Queen’s Brian May talks about his doctorate in astrophysics

Brian May

Queen guitarist Brian May talked in an interview with Kevin O’Sullivan Show about his doctorate in astrophysics and how hard it was to go back to the thesis 30 years later.

Queen’s Brian May talks about his doctorate in astrophysics:

You were at Imperial College studying astrophysics, along came a little band that distracted you for a while, but was it always in the back of your mind, ‘I must finish that doctorate sometime?’

“You know, it was – in a way, it was unfinished business. I always had a passion for astronomy right alongside the passion for music. There was always that kind of yearning feeling, ‘Wouldn’t it be nice…'”
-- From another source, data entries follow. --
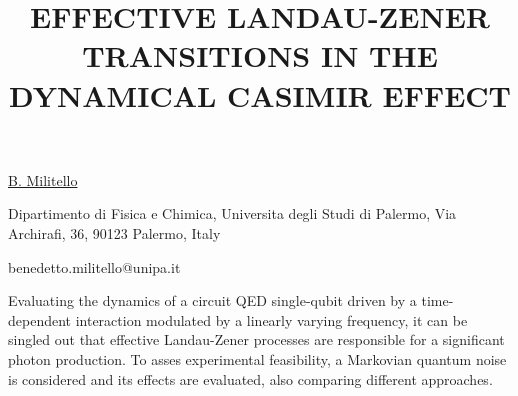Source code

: \title{EFFECTIVE LANDAU-ZENER TRANSITIONS IN THE DYNAMICAL CASIMIR EFFECT}

\underline{B. Militello} 

{\normalsize{\vspace{-4mm}
Dipartimento di Fisica e Chimica,
Universita degli Studi di Palermo,
Via Archirafi, 36,
90123 Palermo, Italy

\email benedetto.militello@unipa.it}}

Evaluating the dynamics of a circuit QED single-qubit driven by a time-dependent interaction modulated by a linearly varying frequency, it can be singled out that effective Landau-Zener processes are responsible for a significant photon production. To asses experimental feasibility, a Markovian quantum noise is considered and its effects are evaluated, also comparing different approaches.

\vspace{\baselineskip} 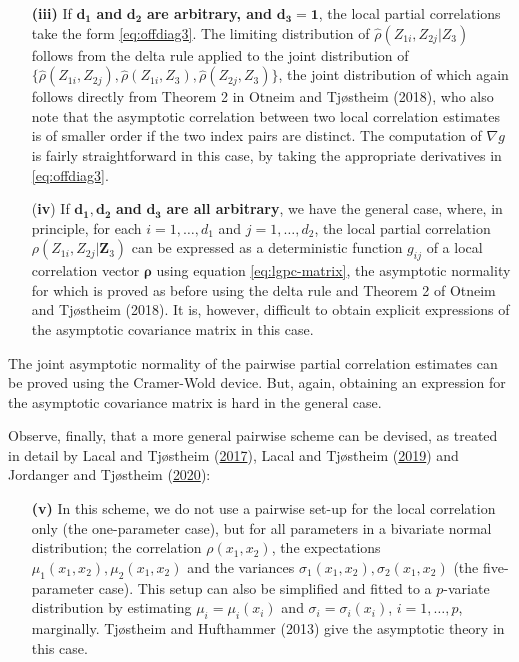 \documentclass[
  12pt,
  letterpaper]{article}
\numberwithin{equation}{section}
\newcommand{\Z}{\bm{Z}}
\newcommand{\frho}{\bm{\rho}}
\begin{document}
\begin{itemize}
\item[\textbf{(iii)}] If $\bm{d_1}$ \textbf{and} $\bm{d_2}$ \textbf{are arbitrary, and} $\bm{d_3 = 1}$, the local partial correlations take the form \eqref{eq:offdiag3}. The limiting distribution of $\widehat\rho(Z_{1i}, Z_{2j}|Z_3)$ follows from the delta rule applied to the joint distribution of $\{\widehat\rho(Z_{1i}, Z_{2j}), \widehat\rho(Z_{1i}, Z_3), \widehat\rho(Z_{2j}, Z_3)\}$, the joint distribution of which again follows directly from Theorem 2 in Otneim and Tjøstheim (2018), who also note that the asymptotic correlation between two local correlation estimates is of smaller order if the two index pairs are distinct. The computation of $\nabla g$ is fairly straightforward in this case, by taking the appropriate derivatives in \eqref{eq:offdiag3}.

\item[(\textbf{iv})] If $\bm{d_1, d_2}$ \textbf{and} $\bm{d_3}$ \textbf{are all arbitrary}, we have the general case, where, in principle, for each $i=1,\ldots,d_1$ and $j=1,\ldots,d_2$, the local partial correlation $\rho(Z_{1i}, Z_{2j}|\Z_3)$ can be expressed as a deterministic function $g_{ij}$ of a local correlation vector $\frho$ using equation \eqref{eq:lgpc-matrix}, the asymptotic normality for which is proved as before using the delta rule and Theorem 2 of Otneim and Tjøstheim (2018). It is, however, difficult to obtain explicit expressions of the asymptotic covariance matrix in this case.
\end{itemize}

The joint asymptotic normality of the pairwise partial correlation estimates can be proved using the Cramer-Wold device. But, again, obtaining an expression for the asymptotic covariance matrix is hard in the general case.

Observe, finally, that a more general pairwise scheme can be devised, as treated in detail by Lacal and Tjøstheim (\protect\hyperlink{ref-lacal2017local}{2017}), Lacal and Tjøstheim (\protect\hyperlink{ref-lacal2018estimating}{2019}) and Jordanger and Tjøstheim (\protect\hyperlink{ref-jordanger2017nonlinear}{2020}):

\begin{itemize}
\item[\textbf{(v)}] In this scheme, we do not use a pairwise set-up for the local correlation only (the one-parameter case), but for all parameters in a bivariate normal distribution; the correlation $\rho(x_1, x_2)$, the expectations $\mu_1(x_1,x_2), \mu_2(x_1,x_2)$ and the variances $\sigma_1(x_1,x_2),\sigma_2(x_1,x_2)$ (the five-parameter case). This setup can also be simplified and fitted to a $p$-variate distribution by estimating $\mu_i = \mu_i(x_i)$ and $\sigma_i = \sigma_i(x_i)$, $i=1,\ldots,p$, marginally. Tjøstheim and Hufthammer (2013) give the asymptotic theory in this case. 
\end{itemize}
\end{document}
“But I thought it was impossible, to be honest. It was Patrick Moore, my wonderful mentor, and kind of a surrogate uncle, who kind of persuaded me. He said, ‘Oh, Brian, you can do it,’ and I said, ‘Patrick, I can’t. My brain’s gone. I’ve been playing music; my brain is in a different place.’ He said, ‘No – you can do it, you can go back there.’ I started talking about it in an interview on the radio.”
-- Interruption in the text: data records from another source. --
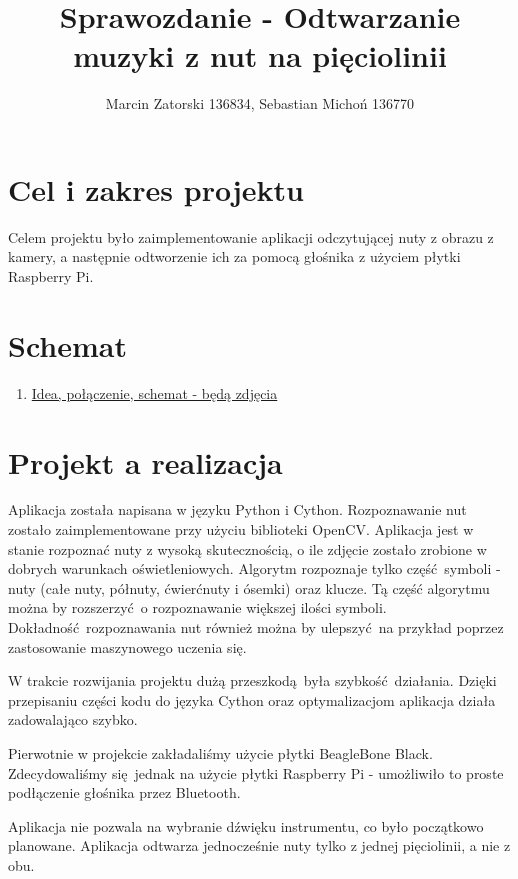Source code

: \documentclass[12pt]{article}
\begin{document}
\title{Sprawozdanie - Odtwarzanie muzyki z nut na pięciolinii}
\author{Marcin Zatorski 136834, Sebastian Michoń 136770}
\date{\vspace{-2ex}}
\maketitle

\section{Cel i zakres projektu}
Celem projektu było zaimplementowanie aplikacji odczytującej nuty z obrazu z kamery, a następnie odtworzenie ich za pomocą głośnika z użyciem płytki Raspberry Pi.

\section{Schemat}
\begin{enumerate}
	\item \underline{Idea, połączenie, schemat - będą zdjęcia}
\end{enumerate}
	
\section{Projekt a realizacja}
Aplikacja została napisana w języku Python i Cython. Rozpoznawanie nut zostało zaimplementowane przy użyciu biblioteki OpenCV. Aplikacja jest w stanie rozpoznać nuty z wysoką skutecznością, o ile zdjęcie zostało zrobione w dobrych warunkach oświetleniowych. Algorytm rozpoznaje tylko część symboli - nuty (całe nuty, półnuty, ćwierćnuty i ósemki) oraz klucze. Tą część algorytmu można by rozszerzyć o rozpoznawanie większej ilości symboli. Dokładność rozpoznawania nut również można by ulepszyć na przykład poprzez zastosowanie maszynowego uczenia się.
	
W trakcie rozwijania projektu dużą przeszkodą była szybkość działania. Dzięki przepisaniu części kodu do języka Cython oraz optymalizacjom aplikacja działa zadowalająco szybko.
	
Pierwotnie w projekcie zakładaliśmy użycie płytki BeagleBone Black. Zdecydowaliśmy się jednak na użycie płytki Raspberry Pi - umożliwiło to proste podłączenie głośnika przez Bluetooth.
	
Aplikacja nie pozwala na wybranie dźwięku instrumentu, co było początkowo planowane. Aplikacja odtwarza jednocześnie nuty tylko z jednej pięciolinii, a nie z obu.
	
\end{document}
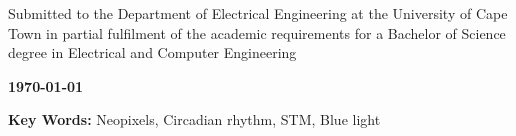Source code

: \vskip 10mm
\begin{center}
Submitted to the Department of Electrical Engineering at the University of Cape Town in partial
fulfilment of the academic requirements for a Bachelor of Science degree in Electrical and Computer Engineering

\end{center}


\vskip 5mm
\begin{center}{\bf \today}
\end{center}

\vskip 5mm
\begin{center}
\textbf{Key Words:} Neopixels, Circadian rhythm, STM, Blue light
\end{center}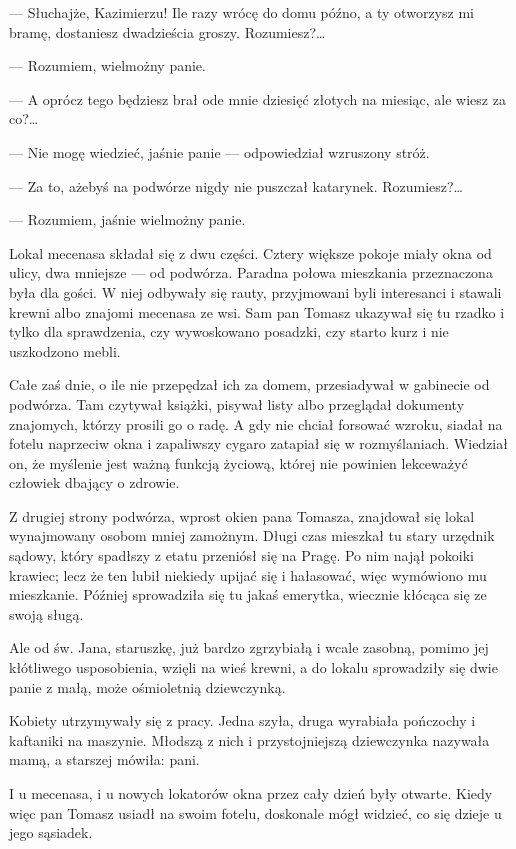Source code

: — Słuchajże, Kazimierzu! Ile razy wrócę do domu późno, a ty otworzysz
mi bramę, dostaniesz dwadzieścia groszy. Rozumiesz?…

— Rozumiem, wielmożny panie.

— A oprócz tego będziesz brał ode mnie dziesięć złotych na miesiąc,
ale wiesz za co?…

— Nie mogę wiedzieć, jaśnie panie — odpowiedział wzruszony stróż.

— Za to, ażebyś na podwórze nigdy nie puszczał katarynek. Rozumiesz?…

— Rozumiem, jaśnie wielmożny panie.

Lokal mecenasa składał się z dwu części. Cztery większe pokoje miały
okna od ulicy, dwa mniejsze — od podwórza. Paradna połowa mieszkania
przeznaczona była dla gości. W niej odbywały się rauty, przyjmowani
byli interesanci i stawali krewni albo znajomi mecenasa ze wsi. Sam
pan Tomasz ukazywał się tu rzadko i tylko dla sprawdzenia, czy
wywoskowano posadzki, czy starto kurz i nie uszkodzono mebli.

Całe zaś dnie, o ile nie przepędzał ich za domem, przesiadywał w
gabinecie od podwórza. Tam czytywał książki, pisywał listy albo
przeglądał dokumenty znajomych, którzy prosili go o radę. A gdy nie
chciał forsować wzroku, siadał na fotelu naprzeciw okna i zapaliwszy
cygaro zatapiał się w rozmyślaniach. Wiedział on, że myślenie jest
ważną funkcją życiową, której nie powinien lekceważyć człowiek dbający
o zdrowie.

Z drugiej strony podwórza, wprost okien pana Tomasza, znajdował się
lokal wynajmowany osobom mniej zamożnym. Długi czas mieszkał tu stary
urzędnik sądowy, który spadłszy z etatu przeniósł się na Pragę. Po nim
najął pokoiki krawiec; lecz że ten lubił niekiedy upijać się i
hałasować, więc wymówiono mu mieszkanie. Później sprowadziła się tu
jakaś emerytka, wiecznie kłócąca się ze swoją sługą.

Ale od św. Jana, staruszkę, już bardzo zgrzybiałą i wcale zasobną,
pomimo jej kłótliwego usposobienia, wzięli na wieś krewni, a do lokalu
sprowadziły się dwie panie z małą, może ośmioletnią dziewczynką.

Kobiety utrzymywały się z pracy. Jedna szyła, druga wyrabiała
pończochy i kaftaniki na maszynie. Młodszą z nich i przystojniejszą
dziewczynka nazywała mamą, a starszej mówiła: pani.

I u mecenasa, i u nowych lokatorów okna przez cały dzień były
otwarte. Kiedy więc pan Tomasz usiadł na swoim fotelu, doskonale mógł
widzieć, co się dzieje u jego sąsiadek.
“I got a call from the head of Astrophysics at the Imperial College, the new professor of Astrophysics, Professor Michael Rowan-Robinson. He said, ‘If you’re serious about this, you can come back here and I will be your supervisor and you can finish your Ph.D.'”

“It was so hard, you know? Three distinct times I thought to myself, ‘I have to give up, I cannot do this.’ I think that’s the nature of PhDs. They have to make it hard for you.  Of course, I was very visible. So my supervisor couldn’t make it easy for me. Because everyone would have attacked him and said, ‘He made it easy because he’s a rockstar’.”

“So it was really tough. I gave up a year of my life totally to doing it. And I gave up everything. All I could do was focus on this Ph.D. thesis, which I resurrected from 30 years ago,” Brian May said.

Your subject was Zodiacal dust. Tell us just briefly what you can what Zodiacal dust is…

“Zodiacal dust is basically the dust from which the solar system forms. And it’s continually created and sucked into the sun, so it’s continually replenished. But in the days when I started, not much was known about it. There was a bit of research done, and what I did was look for the motions of the dust to figure out which way it was rotating and where it was coming from, etcetera, etcetera.”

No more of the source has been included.